On Behalf of | Sep 17, 2021 | Business Law |

Many companies looking for specialized insight or training in a particular sector may hire consultants to aid them with a limited work product at a specific rate for a specified time. These individuals enter into consultant agreements to ensure that there isn’t any confusion about the scope of their work product, their pay, deadlines and other important details if some dispute arises. 

Do you know what details you should include in your consultant agreement? Here are some essentials:

A description of your exact relationship

Put it in writing that your consultant isn’t your employee but instead an independent contractor. Make sure that you detail how this means that they don’t qualify for paid time off, health insurance and other standard benefits afforded to employees. Highlight in that agreement how your consultant must pay self-employment taxes on any wages they make.

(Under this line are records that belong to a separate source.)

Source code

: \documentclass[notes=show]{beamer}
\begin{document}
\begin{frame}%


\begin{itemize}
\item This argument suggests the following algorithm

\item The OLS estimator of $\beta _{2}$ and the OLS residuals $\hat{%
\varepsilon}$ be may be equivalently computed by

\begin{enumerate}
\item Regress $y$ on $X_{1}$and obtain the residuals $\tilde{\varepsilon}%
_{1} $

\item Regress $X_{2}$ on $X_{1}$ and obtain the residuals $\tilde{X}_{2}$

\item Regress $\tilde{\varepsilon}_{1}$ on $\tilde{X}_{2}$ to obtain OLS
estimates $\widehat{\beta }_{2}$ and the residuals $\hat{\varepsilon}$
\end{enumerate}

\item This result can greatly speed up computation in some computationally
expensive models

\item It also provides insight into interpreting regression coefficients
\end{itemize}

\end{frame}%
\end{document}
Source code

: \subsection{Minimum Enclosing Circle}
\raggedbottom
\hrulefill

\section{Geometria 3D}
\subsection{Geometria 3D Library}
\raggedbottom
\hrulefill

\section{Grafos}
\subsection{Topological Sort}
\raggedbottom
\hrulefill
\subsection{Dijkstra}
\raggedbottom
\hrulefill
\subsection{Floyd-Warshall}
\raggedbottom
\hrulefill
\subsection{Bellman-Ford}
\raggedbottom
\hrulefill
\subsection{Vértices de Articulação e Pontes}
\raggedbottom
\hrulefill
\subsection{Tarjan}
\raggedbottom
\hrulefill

An explanation of the work to be done

You’ll need to detail the tasks your consultant is to perform on your behalf. You should be very specific in detailing these so that there is no confusion about the extent of their responsibilities. If there are specific things that you won’t be having them do, then you might want to detail these, as well.

Document expected deadlines and compensation

It’s important that you come up with deadlines that you expect your consultant to complete. You should also outline whether you have certain milestones (soft deadlines) that you’d like them to meet along the way. Outline how long they can expect you to take to review their work and render payment. 

Your consultant agreement should also detail how you’ll render payment and when. You should detail any procedures you’d like them to follow to ensure that you pay them. 

Ownership of intellectual property rights

If you plan to have your consultant review data and report on it, then you may want to put a clause in your agreement that you retain ownership rights to any of the insights they might arrive at. You may also include a clause allowing them to contact you to see if they can use the information later. 

A verbal agreement isn’t legally binding. Having such an agreement on paper ensures that you’ll have something on hand documenting your obligations to one another should a dispute arise.